S H Kelkar & Company Ltd
Q4 FY27 Earnings Call Analysis
Chemicals & Petrochemicals
fundraise: No informationcapex: Yesrevenue: Category 3margin: No informationorderbook: No information
💰fundraise
Any current/future new fundraising through debt or equity?
- The company anticipates a near-term increase in debt levels aligned with strategic initiatives and capacity expansion plans.
- Debt is expected to remain range-bound around the current gross debt level of approximately Rs. 800 crore, with a potential variation of +/- Rs. 20-30 crore in the immediate 3 to 6 months.
- No explicit mention of new equity fundraising was made during the transcript.

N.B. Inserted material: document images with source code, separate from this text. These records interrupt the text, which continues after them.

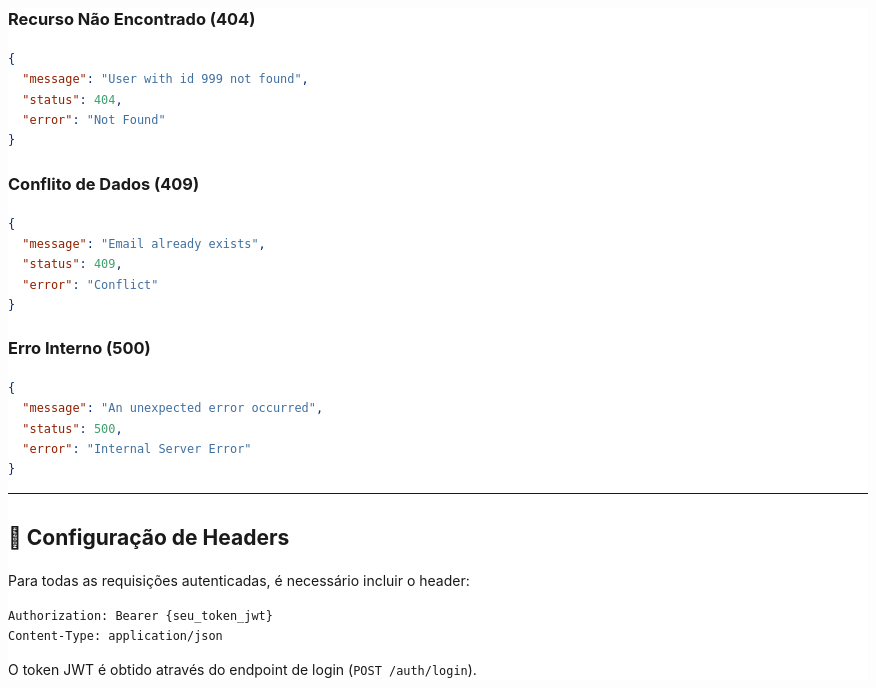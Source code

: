 ### Recurso Não Encontrado (404)
```json
{
  "message": "User with id 999 not found",
  "status": 404,
  "error": "Not Found"
}
```

### Conflito de Dados (409)
```json
{
  "message": "Email already exists",
  "status": 409,
  "error": "Conflict"
}
```

### Erro Interno (500)
```json
{
  "message": "An unexpected error occurred",
  "status": 500,
  "error": "Internal Server Error"
}
```

---

## 🔧 Configuração de Headers

Para todas as requisições autenticadas, é necessário incluir o header:

```
Authorization: Bearer {seu_token_jwt}
Content-Type: application/json
```

O token JWT é obtido através do endpoint de login (`POST /auth/login`).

- Focus will be on capital discipline, tighter capital allocation, and improving working capital efficiency to manage balance sheet strength.
- Investments are ongoing, with committed capex in Europe (EUR 2-3 million in the next 6-12 months) and India (Rs. 70-80 crore in the next 12-18 months), partly funded through debt.
- Management is working on detailed plans for cash flow and debt management, with expectations of positive cash flow from new investments starting in 2-3 years.
🏗️capex
Any current/future capex/capital investment/strategic investment?
- Europe: Committed EUR 7-8 million capex, mostly done; expects another EUR 2-3 million outflow in next 6-12 months. New factory expected operational by Q4 FY26, expanding capacity 1.5x from current 90% utilization.
- India: Capex of Rs. 70-80 crore over next 12-18 months focused on rebuilding facilities (Vashivali and Vanavate) post-fire and new expansions; adding 9,000 tons capacity in Q1 FY27 and further 15,000 tons later.
- U.S.: Investment primarily opex for leased manufacturing and creative development centres (~$1.5-2 million invested); expecting $2-2.5 million business by end of next year. Minimal capex as manufacturing is operational lease-based.
- Strategic focus on organic growth in U.S., Europe, and Southeast Asia with enhanced Creative Development Centres (CDCs) to generate new business.
- Overall capex timeline: majority expected to be deployed within 12 to 18 months.
📊revenue
Future growth expectations in sales/revenue/volumes?
- The company targets a 12% year-on-year CAGR growth with FY '24-'25 as the base year.
- Additional capacity in Southeast Asia (3,600 tons) is expected to add 5-7 million in turnover sales.
- European capacity catering to €50 million is about 90% utilized; plans to increase capacity by 1.5x soon to support aggressive growth in Europe.
- India has current capacity of ~20,000 tons with expansions adding 9,000 tons in Q1 next year and another 15,000 tons thereafter, indicating strong growth headroom.
- Strong double-digit growth is seen in Middle East, Africa, Central Asia, and Southeast Asia markets.
- U.S. market initiatives are beginning to generate orders, with business expected to grow from Q4 this year and into FY '29.
- Growth drivers include new CDCs, operational expansions, and leveraging innovation in emerging markets and smaller clients.
- The company expects to reach double-digit return ratios (~14%) by FY '29, indicating profitable/top-line growth.
📈margin
Future growth expectations in earnings/operating earnings/profits/EPS?
- Flavours EBIT margins expected to remain steady at 20%-22% through FY27-FY28.
- Fragrances EBIT margins projected to improve from current ~8% to 13%-14% over 2-4 years, especially as outside India operations ramp up.
- Blended Fragrances segment EBIT expected around 17%-18%; EBITDA margins are 14%-17%, with EBIT margins 2%-3% higher.
- Overall business EBITDA expected to rise from current 13% to about 17% in next 2 years.
- The company targets a 12% year-on-year revenue CAGR from FY24-25 onwards.
- Return Ratios (ROE/ROCE) currently in single digits (~6%-8%), expected to improve to mid-teens (around 14%) by FY28-FY29.
- New investments and capacity expansions are expected to break-even and contribute positively in 2-3 years.
- Operating leverage and gross margin improvements will drive profitability gains.
📋orderbook
Current/ Expected Orderbook/ Pending Orders?
- The transcript does not provide explicit details about the current or expected order book value.
- However, it mentions that the U.S. Creative Development Centre secured its first customer order, with execution expected from Q4 this year to Q1 next year.
- European business showed 3% YoY growth in euro terms this quarter, indicating healthy demand.
- The company is seeing green shoots and new business opportunities in the U.S., Europe, U.K., Middle East, and Southeast Asia.
- There is some softness in demand in India post-GST changes, but the company expects sales momentum to recover shortly.
- Customer interactions globally are encouraging, especially with smaller brands and e-commerce businesses driving growth.
- Overall, the business pipeline appears promising with a phased build-up over the next 2-3 years as new facilities and markets scale.